本来の意味からずれるかもしれません。うまくいかない時に「自分のせい」「努力不足」「スキル不足」などと考えると、改善方法は「自分の頑張り」しかない!が結論となってしまい、原因不明のままで改善策も生まれません。ひとまず自分自身ことは置いといて、周り(職場環境)に原因があると考えましょう。周りに目を向けることで「他者のアイディアを発見できて感心できる」ようになるのではないでしょうか。

患者さんにも同じようなことが言えます。義歯(入れ歯)そのものが原因なのに「私の噛み方が悪いから」とか「歯茎が痩せたから」など、ご自分に原因有りと言われます。違います!ムシ歯も同様「歯磨きが悪いから」「お菓子の食べ過ぎ」など。これも(全てではありませんが)違います!ご自分で100%歯をキレイにすることはできないのです。

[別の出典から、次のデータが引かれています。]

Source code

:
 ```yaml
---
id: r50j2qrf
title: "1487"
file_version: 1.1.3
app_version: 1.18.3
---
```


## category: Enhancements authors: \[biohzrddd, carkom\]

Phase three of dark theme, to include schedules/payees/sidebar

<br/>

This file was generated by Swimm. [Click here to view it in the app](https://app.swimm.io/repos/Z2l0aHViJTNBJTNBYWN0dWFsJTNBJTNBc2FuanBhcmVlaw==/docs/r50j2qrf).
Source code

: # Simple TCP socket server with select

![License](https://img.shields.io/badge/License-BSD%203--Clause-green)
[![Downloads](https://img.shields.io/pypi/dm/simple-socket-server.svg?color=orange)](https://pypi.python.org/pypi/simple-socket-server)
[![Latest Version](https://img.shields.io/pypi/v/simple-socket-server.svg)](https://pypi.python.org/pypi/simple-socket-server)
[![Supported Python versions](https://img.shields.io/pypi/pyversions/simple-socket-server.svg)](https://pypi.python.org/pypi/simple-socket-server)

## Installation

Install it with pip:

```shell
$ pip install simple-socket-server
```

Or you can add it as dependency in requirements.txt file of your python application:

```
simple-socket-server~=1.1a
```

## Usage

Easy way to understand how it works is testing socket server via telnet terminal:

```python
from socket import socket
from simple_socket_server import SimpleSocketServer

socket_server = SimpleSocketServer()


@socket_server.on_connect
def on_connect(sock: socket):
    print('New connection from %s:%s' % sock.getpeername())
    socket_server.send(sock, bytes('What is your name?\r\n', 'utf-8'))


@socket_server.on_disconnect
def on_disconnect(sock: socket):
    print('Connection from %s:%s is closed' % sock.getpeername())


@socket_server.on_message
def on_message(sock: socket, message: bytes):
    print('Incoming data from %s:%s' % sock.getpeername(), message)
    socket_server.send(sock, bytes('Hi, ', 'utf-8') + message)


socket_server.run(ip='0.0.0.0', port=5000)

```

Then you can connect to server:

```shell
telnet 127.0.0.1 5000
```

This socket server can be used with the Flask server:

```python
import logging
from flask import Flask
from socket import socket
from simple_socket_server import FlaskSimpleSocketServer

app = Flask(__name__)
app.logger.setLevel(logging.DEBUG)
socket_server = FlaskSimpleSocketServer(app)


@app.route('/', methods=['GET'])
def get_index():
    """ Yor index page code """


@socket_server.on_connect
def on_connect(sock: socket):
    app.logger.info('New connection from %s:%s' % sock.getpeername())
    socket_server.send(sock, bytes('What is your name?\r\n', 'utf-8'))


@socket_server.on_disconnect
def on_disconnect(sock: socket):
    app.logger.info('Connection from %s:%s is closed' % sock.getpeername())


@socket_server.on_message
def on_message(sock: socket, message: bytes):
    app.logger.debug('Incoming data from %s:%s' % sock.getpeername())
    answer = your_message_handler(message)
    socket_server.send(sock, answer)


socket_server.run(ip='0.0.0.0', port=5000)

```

以前読んだ本に「アイディアは逆から読んでもアイディア」・・これもアイディアである。という趣旨の文章がありました。先日、訪問先での相談。「食事中に下の入れ歯(総義歯)が浮いて歯茎との間に食べ物が入って痛い」とのこと。外来診療なら方法は幾つかありますが外出は無理な方。そこで一考「フィンガーボウルのように、デンチャー(義歯)ボウルを用意していただくのは?」もちろん周りの人(施設利用者)への配慮は必要ですが。

取り留めのない話になりました、アイディアって取り止めのないボヤっとした時にポコンと生まれるような気がします。まずは「人のせいにする」「自分はやるべきことはやった」から考え始めてみてはいかがでしょう。・・くどくてすみません、ムシ歯ができたのは貴方だけのせいではありません。「歯は、磨いてももらうもの」。では皆様、ご自愛の程ご歯愛の程。